米子鉄道管理局長時代の思い出 7組 壷井 宗一

 

 1)昭和38年5月、昭和天皇、香淳皇后をお迎えして鳥取県の大山で植樹祭が開かれた。鉄道規則により、陛下の方に振り返ることが許されなかったので駅のところどころに助役をたたせた。陛下の速度にあわせて、手を握ると歩調を早くし、手を開くと遅くすることにあらかじめ決めてあった。駅長が先導役で私が陛下の案内をつとめた。階段の昇り降りもあり一定の距離を保つことの難しさを今でも覚えている。

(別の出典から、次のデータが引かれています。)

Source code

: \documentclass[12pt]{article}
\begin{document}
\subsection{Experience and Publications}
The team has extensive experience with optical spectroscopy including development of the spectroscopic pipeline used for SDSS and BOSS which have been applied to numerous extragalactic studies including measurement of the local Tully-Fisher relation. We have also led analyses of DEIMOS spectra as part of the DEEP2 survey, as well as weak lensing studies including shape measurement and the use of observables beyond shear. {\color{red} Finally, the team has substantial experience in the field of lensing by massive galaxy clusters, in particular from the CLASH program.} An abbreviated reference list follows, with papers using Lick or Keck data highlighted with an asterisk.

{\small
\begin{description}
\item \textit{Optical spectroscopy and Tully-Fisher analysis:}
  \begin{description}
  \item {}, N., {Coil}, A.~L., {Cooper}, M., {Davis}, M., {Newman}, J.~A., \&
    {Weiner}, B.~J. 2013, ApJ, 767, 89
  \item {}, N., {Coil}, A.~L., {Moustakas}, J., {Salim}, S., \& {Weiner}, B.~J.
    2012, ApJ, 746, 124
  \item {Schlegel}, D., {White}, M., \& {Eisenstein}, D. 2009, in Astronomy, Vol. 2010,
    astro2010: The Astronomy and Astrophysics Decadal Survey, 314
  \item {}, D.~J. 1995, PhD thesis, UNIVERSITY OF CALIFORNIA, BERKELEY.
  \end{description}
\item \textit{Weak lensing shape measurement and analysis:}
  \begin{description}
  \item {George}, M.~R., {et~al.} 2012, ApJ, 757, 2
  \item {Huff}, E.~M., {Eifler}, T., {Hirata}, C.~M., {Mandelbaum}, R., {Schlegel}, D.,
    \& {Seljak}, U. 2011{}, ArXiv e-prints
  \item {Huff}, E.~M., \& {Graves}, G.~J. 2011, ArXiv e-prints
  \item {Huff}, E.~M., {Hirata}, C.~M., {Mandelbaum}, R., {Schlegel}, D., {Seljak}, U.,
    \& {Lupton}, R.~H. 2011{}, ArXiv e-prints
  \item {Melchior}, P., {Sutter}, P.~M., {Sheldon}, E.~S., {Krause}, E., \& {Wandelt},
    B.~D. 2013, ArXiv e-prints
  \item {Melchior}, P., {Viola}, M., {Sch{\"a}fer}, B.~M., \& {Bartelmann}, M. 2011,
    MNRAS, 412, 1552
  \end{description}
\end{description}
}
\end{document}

 山陰地方は温泉が多い。玉造、皆生、三朝、鳥取と日程は合計で一週間に及んだ。陛下は以前にも一度いらっしゃられたので香淳皇后を案内なさるお気持ちがあったのかもしれない。最後の鳥取駅の車中で拝謁を賜わり、私も一言だけお礼を申し上げようとした時、陛下が突然「この度はご苦労であった」とおっしゃられ、私は気が動転して「ハハーッ」と頭を下げただけだった。となりにいらした香淳皇后のにこにこされた笑顔のみを覚えている。

 一週間に及んだ行程を無事終え、私は紋章の入った普通より大きい賜盃をいただいた。今でも家宝として大切に持っている。

 2)昭和38年10月に山陰地方は大風水害におわれ、全線にわたって77ケ所の線路が不通になった。中でも数ケ所が宙吊りになった。その時新潟にも地震があったためニュースが大変遅れた。地元の細田吉蔵先生や竹下登先生にお願いして漸く工事が完成した。そしてその完成式が出雲市であった。私は、区長のほか、実際にスコップを持って工事にあたった線路工手を全員出席するよう指示した。私が線路工手に酒をついでまわると皆は感激して家宝にするといって盃を懐にしまいこんでしまった。私は局長として感激したことだった。これも米子時代のよき思い出の一つである。